PROMPT | For the data below, report only the number of lines containing the string "without".

━━━ DATA TO PROCESS ━━━

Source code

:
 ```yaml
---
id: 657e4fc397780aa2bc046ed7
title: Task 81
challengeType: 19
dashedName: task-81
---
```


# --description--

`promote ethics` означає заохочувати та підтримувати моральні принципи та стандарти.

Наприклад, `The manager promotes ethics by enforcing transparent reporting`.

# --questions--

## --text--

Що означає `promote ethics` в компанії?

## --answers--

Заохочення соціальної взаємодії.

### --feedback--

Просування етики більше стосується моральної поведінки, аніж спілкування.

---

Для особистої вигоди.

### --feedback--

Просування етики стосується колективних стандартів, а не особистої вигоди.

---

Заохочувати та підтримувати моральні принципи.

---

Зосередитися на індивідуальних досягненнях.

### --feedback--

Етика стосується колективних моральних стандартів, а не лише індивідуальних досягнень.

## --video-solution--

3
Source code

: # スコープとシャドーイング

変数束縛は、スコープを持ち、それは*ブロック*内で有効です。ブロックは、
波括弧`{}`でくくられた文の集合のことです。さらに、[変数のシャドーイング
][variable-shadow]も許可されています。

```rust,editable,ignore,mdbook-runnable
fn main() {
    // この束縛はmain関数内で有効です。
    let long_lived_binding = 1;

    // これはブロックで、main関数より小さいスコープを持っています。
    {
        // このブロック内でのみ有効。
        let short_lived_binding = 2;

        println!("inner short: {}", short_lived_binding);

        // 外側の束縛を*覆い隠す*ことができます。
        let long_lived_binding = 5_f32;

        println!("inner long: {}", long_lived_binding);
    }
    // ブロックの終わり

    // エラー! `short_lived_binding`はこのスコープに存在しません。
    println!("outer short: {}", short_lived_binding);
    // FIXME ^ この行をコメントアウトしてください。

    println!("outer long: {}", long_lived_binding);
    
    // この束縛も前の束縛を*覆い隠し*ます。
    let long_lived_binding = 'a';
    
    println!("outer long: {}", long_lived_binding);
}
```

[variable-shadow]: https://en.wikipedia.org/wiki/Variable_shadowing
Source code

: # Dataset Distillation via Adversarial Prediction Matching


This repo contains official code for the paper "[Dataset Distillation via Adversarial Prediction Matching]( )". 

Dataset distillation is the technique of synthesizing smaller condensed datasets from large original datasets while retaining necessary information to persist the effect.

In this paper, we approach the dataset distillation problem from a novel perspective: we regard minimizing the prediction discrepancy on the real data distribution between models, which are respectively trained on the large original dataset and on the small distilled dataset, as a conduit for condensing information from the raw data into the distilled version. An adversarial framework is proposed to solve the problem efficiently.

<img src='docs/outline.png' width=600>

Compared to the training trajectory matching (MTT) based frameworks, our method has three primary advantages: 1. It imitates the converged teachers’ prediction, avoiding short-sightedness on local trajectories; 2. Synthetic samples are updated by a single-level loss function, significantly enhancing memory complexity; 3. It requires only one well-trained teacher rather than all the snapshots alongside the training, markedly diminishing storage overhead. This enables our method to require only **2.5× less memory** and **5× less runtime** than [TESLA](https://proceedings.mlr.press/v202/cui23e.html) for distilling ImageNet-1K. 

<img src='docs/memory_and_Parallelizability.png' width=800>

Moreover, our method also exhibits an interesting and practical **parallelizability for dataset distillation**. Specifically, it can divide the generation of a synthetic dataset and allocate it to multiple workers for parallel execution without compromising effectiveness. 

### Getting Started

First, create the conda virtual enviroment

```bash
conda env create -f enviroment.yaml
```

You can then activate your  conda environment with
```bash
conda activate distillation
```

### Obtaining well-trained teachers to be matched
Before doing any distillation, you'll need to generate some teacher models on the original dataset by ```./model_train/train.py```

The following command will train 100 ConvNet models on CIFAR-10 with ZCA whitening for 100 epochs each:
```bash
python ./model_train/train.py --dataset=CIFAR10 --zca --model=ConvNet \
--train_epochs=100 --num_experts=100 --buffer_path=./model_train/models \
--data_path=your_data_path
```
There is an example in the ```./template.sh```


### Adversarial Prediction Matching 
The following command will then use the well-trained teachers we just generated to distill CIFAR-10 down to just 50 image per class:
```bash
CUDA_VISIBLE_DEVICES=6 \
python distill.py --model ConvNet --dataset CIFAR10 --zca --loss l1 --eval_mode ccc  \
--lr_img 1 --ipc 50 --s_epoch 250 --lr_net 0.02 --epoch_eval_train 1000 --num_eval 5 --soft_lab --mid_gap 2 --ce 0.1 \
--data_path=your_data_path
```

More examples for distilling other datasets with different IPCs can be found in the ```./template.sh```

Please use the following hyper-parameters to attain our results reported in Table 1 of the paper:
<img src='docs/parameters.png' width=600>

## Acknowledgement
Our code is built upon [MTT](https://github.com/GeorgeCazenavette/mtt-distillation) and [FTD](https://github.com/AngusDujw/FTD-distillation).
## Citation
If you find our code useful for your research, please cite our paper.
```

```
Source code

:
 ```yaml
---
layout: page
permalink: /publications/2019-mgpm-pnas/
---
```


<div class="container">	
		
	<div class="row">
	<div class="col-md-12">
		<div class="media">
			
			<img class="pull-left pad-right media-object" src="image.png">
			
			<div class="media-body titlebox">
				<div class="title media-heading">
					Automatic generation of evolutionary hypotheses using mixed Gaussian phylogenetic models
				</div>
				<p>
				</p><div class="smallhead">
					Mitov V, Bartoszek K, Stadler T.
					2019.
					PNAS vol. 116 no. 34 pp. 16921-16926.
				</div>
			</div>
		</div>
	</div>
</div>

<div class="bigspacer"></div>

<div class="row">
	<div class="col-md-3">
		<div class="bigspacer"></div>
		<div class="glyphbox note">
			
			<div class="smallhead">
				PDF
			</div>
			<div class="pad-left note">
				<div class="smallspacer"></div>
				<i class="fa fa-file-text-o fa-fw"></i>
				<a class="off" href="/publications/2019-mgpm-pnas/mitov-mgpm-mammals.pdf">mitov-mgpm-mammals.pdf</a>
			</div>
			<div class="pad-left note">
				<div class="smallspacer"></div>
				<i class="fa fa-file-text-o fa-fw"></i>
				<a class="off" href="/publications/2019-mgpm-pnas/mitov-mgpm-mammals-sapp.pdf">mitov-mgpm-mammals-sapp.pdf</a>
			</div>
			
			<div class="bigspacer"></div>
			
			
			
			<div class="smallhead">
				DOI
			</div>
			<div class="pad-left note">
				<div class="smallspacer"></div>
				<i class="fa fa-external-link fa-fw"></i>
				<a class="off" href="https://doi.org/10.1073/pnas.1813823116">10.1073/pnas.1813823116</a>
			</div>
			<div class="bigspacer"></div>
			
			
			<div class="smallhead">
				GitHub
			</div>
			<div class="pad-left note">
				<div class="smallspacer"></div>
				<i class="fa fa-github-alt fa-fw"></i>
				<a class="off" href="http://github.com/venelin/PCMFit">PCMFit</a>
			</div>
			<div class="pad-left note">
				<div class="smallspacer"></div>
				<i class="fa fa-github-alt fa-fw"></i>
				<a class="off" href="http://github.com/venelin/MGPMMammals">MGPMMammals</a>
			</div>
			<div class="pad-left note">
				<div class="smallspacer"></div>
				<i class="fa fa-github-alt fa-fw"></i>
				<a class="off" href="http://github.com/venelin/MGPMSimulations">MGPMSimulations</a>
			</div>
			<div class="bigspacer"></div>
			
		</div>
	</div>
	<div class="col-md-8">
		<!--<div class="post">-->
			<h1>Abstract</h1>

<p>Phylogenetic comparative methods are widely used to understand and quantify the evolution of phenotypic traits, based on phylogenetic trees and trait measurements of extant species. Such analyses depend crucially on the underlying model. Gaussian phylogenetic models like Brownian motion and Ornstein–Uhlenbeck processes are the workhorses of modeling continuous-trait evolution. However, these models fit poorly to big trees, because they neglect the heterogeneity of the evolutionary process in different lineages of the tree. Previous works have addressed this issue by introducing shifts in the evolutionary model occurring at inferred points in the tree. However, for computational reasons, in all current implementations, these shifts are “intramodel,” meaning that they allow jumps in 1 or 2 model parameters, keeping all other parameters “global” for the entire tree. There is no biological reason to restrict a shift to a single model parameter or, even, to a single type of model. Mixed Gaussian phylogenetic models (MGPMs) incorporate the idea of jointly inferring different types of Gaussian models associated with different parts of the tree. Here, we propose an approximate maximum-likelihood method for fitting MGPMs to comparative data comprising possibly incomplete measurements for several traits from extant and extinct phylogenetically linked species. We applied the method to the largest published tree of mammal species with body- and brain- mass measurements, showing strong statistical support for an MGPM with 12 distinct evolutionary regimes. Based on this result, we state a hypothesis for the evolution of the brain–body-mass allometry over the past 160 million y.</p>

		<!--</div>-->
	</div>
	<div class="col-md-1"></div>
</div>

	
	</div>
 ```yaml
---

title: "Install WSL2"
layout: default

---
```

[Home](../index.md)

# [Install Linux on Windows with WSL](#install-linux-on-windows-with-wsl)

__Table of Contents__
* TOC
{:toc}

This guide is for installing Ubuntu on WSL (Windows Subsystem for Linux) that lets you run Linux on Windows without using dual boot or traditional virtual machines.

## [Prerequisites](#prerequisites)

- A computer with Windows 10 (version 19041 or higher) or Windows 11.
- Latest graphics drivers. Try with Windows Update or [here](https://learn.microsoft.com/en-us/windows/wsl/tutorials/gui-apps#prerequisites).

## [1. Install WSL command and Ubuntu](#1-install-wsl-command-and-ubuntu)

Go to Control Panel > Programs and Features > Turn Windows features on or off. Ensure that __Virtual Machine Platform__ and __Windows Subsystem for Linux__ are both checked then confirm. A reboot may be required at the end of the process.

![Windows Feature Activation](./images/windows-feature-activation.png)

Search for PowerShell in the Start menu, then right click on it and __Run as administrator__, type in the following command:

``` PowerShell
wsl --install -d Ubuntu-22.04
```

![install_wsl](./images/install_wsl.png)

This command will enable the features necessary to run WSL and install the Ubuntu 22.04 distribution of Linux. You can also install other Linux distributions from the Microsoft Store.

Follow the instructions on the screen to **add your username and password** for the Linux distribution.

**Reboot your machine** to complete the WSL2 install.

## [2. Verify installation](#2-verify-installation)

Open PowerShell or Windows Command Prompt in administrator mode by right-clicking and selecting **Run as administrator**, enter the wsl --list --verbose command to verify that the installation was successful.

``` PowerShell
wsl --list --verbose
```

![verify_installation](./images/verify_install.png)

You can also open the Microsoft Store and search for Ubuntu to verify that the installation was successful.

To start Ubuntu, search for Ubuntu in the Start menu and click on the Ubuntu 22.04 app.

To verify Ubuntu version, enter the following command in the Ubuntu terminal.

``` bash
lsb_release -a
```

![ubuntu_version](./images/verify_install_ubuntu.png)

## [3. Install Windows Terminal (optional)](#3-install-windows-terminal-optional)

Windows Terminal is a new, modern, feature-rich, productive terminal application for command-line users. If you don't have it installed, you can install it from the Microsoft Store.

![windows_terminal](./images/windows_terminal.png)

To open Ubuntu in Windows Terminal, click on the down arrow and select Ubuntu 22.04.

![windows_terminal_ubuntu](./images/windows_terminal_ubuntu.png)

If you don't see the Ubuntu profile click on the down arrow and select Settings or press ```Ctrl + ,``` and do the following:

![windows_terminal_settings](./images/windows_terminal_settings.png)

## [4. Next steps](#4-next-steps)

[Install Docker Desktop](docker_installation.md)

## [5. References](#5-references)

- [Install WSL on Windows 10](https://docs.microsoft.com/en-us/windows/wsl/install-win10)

━━━

EXERCISE OUTPUT | 2